ALBUQUERQUE, N.M. — The enormous pressures needed to melt diamond to slush and then to a completely liquid state have been determined ten times more accurately by Sandia National Laboratories researchers than ever before.
As a bonus to science, researchers Marcus Knudson, Mike Desjarlais, and Daniel Dolan discovered a triple point at which solid diamond, liquid carbon, and a long-theorized but never-before-confirmed state of solid carbon called bc8 were found to exist together.
Accurate knowledge of these changes of state are essential in simulating behaviors of celestial bodies, and to the effort to produce nuclear fusion at Lawrence Livermore National Laboratory's National Ignition Facility in California.
The changes resemble those undergone by ice as it melts into water, but under much more extreme conditions.
Granted, it's not immediately obvious why accelerating a projectile about the size of a stick of gum to 25 times the speed of a rifle bullet and smashing it into a target in central New Mexico would say anything about nuclear fusion or the state of diamonds on Neptune (the eighth planet from the sun).
It does because on Neptune, for example, much of the atmosphere is composed of methane (CH4). Under high pressure, methane decomposes, liberating its carbon. One question for astrophysicists in theorizing the planet's characteristics is knowing the form that carbon takes in the planet's interior. At what precise pressure does simple carbon form diamond? Is the pressure eventually great enough to liquefy the diamond, or form bc8, a solid that has yet other characteristics?
"Liquid carbon is electrically conductive at these pressures, which means it affects the generation of magnetic fields," says Desjarlais. "So, accurate knowledge of phases of carbon in planetary interiors makes a difference in computer models of the planet's characteristics. Thus, better equations of state can help explain planetary magnetic fields that seem otherwise to have no reason to exist."
At NIF in 2010, 192 laser beams are expected to focus on isotopes of hydrogen contained in a little spherical shell that may be made of diamond. The idea is to bring enough heat and pressure to bear to evenly squeeze the shell, which serves as a containment capsule. The contraction is expected to fuse the nuclei of deuterium and tritium within.
The success of this reaction would give more information about the effects of a hydrogen bomb explosion, making it less likely the U.S. would need to resume nuclear weapons tests. It could also be a step in learning how to produce a contained fusion reaction that could produce electrical energy for humanity from seawater, the most abundant material on Earth.
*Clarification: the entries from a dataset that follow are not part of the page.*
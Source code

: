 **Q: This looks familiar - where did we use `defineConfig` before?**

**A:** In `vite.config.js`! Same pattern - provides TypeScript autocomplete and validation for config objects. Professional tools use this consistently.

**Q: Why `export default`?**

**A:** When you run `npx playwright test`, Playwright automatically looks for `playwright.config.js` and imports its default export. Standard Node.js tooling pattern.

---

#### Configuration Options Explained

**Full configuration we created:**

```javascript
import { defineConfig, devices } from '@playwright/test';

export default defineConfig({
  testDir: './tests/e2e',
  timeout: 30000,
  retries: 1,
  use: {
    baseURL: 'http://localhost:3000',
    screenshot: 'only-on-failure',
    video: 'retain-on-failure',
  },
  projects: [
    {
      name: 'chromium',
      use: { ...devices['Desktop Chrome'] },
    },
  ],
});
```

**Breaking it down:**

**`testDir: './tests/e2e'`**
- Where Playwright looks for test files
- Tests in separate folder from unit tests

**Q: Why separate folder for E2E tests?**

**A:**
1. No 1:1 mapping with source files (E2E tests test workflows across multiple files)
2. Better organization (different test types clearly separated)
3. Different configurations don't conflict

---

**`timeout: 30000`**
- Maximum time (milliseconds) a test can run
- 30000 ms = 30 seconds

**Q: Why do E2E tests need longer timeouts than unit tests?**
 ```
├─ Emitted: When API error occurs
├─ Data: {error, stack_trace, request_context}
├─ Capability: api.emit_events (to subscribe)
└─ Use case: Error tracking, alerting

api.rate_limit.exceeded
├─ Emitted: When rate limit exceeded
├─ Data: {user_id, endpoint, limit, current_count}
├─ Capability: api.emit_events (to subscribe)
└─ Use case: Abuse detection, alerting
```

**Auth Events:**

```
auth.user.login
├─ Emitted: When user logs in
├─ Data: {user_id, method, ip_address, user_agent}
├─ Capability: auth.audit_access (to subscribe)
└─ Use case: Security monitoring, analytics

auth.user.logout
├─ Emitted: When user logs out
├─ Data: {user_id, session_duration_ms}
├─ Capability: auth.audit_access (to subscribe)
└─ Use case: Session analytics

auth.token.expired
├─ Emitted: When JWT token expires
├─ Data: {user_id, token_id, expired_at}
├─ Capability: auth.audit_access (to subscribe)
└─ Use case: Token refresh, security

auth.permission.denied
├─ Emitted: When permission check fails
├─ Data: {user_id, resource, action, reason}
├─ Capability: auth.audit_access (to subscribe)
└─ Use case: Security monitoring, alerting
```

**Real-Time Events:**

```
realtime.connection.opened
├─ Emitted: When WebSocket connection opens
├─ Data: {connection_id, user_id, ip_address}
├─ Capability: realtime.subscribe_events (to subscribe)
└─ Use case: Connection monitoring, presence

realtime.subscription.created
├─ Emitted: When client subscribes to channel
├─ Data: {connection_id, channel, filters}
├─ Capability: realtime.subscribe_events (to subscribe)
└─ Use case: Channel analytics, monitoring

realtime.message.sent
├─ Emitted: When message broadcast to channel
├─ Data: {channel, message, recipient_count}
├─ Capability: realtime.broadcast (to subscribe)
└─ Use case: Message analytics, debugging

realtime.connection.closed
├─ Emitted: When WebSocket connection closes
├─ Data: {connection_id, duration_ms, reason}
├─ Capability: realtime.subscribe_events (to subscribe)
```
For the reaction to work, the spherical capsule must compress evenly. But at the enormous pressures needed, will the diamond turn to slush, liquid, or even to the solid bc8? A mixture of solid and liquid would create uneven pressures on the isotopes, thwarting the fusion reaction, which to be effective must offer deuterium and tritium nuclei no room to escape.
That problem can be avoided if researchers know at what pressure point diamond turns completely liquid. One laser blast could bring the diamond to the edge of its ability to remain solid, and a second could pressure the diamond wall enough that it would immediately become all liquid, avoiding the slushy solid-liquid state. Or a more powerful laser blast could cause the solid diamond to jump past the messy triple point, and past the liquid and solid bc8 mixture, to enter a totally liquid state. This would keep coherent the pressure on the nuclei being forced to fuse within.
The mixed phase regions, says Dolan, are good ones to avoid for fusion researchers. The Sandia work provides essentially a roadmap showing where those ruts in the fusion road lie.
Sandia researchers achieved these results by dovetailing theoretical simulations with laboratory work.
Simulation work led by Desjarlais used theory to establish the range of velocities at which projectiles, called flyer plates, should be sent to create the pressures needed to explore these high pressure phases of carbon and how the triple point would reveal itself in the shock velocities.
(The theory, called density functional theory, is a powerful method for solving Schrödinger's equation for hundreds to thousands of atoms using today's large computers.)
Using these results as guides, experimental results from fifteen flyer-plate flights — themselves powered by the extreme magnetic fields of Sandia's Z machine — in work led by Knudson, then determined more exact change-of-state transition pressures than ever before determined. Even better, these pressures fell within the bounds set by theory, thus showing that the theory was accurate.
"These experiments are much more accurate than ones previously performed with laser beams," says Knudson. "Our flyer plates, with precisely measured velocities, strike several large diamond samples, which enables very accurate shock wave velocity measurements."
Laser beam results, he says, are less accurate because they shock only very small quantities of material, and must rely on an extra step to infer the shock pressure and density.
Sandia's magnetically driven plates measure about 4 cm by 1.7 cm cross section, are hundreds of microns thick, and impact three samples on each firing. Z's target diamonds are each about 1.9 carats, while laser experiments use about 1/100 of a carat.
"No, they're not gemstones," says Desjarlais about the Sandia targets.
The diamonds in fact are created through industrial processes and have no commercial value, says Dolan, though their scientific value has been large.